== INSTRUCTIONS FOR THE TASK ==
All lines containing the string "real" must be copied from the entries.

[Stored data]
:::

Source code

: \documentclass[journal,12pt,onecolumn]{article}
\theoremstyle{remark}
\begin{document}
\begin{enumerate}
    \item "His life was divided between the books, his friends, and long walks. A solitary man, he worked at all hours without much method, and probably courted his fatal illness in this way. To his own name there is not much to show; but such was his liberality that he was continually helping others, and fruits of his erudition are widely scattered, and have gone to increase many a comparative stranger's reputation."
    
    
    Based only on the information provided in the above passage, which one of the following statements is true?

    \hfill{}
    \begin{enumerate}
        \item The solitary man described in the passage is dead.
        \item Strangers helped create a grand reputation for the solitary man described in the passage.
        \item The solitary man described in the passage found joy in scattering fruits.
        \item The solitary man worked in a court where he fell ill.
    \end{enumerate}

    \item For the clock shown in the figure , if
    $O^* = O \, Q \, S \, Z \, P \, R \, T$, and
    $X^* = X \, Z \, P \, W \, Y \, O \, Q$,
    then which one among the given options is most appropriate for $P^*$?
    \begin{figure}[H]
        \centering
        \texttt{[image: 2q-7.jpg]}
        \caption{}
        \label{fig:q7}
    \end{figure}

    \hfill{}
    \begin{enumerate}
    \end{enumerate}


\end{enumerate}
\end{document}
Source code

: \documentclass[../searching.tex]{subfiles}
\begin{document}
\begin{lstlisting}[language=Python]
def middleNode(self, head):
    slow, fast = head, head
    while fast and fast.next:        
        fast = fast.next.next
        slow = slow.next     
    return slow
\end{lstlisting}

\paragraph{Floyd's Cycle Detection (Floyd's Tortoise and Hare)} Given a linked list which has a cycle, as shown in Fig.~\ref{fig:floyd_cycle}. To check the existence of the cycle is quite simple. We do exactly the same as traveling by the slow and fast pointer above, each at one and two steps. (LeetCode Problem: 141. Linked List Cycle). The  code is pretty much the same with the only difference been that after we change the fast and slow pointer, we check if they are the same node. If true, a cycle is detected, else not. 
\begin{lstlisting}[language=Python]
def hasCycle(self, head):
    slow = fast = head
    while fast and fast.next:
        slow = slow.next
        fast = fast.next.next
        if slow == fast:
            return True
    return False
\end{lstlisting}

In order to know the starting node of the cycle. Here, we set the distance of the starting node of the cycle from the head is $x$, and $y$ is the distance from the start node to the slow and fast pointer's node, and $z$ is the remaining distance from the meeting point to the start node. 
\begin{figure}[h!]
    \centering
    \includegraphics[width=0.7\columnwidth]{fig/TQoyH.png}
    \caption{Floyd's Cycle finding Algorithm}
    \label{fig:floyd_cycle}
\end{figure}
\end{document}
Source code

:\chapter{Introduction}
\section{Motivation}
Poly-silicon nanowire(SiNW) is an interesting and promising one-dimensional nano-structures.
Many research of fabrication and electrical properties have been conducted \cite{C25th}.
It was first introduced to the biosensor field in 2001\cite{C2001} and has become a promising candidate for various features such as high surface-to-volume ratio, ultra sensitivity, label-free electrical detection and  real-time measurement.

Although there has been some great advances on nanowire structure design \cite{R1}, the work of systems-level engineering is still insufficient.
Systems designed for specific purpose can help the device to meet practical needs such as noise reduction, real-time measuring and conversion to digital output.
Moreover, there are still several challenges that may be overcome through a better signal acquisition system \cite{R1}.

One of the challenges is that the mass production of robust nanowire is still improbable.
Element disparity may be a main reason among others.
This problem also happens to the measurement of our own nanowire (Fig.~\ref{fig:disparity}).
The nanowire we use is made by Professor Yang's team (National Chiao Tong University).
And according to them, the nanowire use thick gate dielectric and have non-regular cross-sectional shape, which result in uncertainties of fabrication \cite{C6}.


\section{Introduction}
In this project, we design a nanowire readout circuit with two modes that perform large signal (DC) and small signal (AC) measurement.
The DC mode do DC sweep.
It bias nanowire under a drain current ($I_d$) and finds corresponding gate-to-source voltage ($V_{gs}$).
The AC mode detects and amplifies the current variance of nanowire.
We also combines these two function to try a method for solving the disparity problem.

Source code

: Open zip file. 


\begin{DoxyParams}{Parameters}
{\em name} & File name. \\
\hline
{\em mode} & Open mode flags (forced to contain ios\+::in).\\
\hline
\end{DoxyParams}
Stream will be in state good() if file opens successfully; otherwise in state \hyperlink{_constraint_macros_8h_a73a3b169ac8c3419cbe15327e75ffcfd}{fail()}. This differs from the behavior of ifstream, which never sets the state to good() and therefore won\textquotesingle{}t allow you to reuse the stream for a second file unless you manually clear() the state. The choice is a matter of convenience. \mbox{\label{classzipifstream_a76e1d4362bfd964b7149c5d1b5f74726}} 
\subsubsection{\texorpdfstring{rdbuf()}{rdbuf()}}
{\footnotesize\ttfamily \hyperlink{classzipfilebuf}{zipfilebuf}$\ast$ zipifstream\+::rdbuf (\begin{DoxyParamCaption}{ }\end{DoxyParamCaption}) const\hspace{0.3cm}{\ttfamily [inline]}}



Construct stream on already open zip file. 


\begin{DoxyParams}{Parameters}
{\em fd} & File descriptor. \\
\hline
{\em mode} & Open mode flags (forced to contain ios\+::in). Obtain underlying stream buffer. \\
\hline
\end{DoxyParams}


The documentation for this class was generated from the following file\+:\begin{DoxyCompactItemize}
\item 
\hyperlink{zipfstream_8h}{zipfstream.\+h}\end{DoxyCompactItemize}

:::

== COMPLETED EXERCISE ==
It was first introduced to the biosensor field in 2001\cite{C2001} and has become a promising candidate for various features such as high surface-to-volume ratio, ultra sensitivity, label-free electrical detection and  real-time measurement.
Systems designed for specific purpose can help the device to meet practical needs such as noise reduction, real-time measuring and conversion to digital output.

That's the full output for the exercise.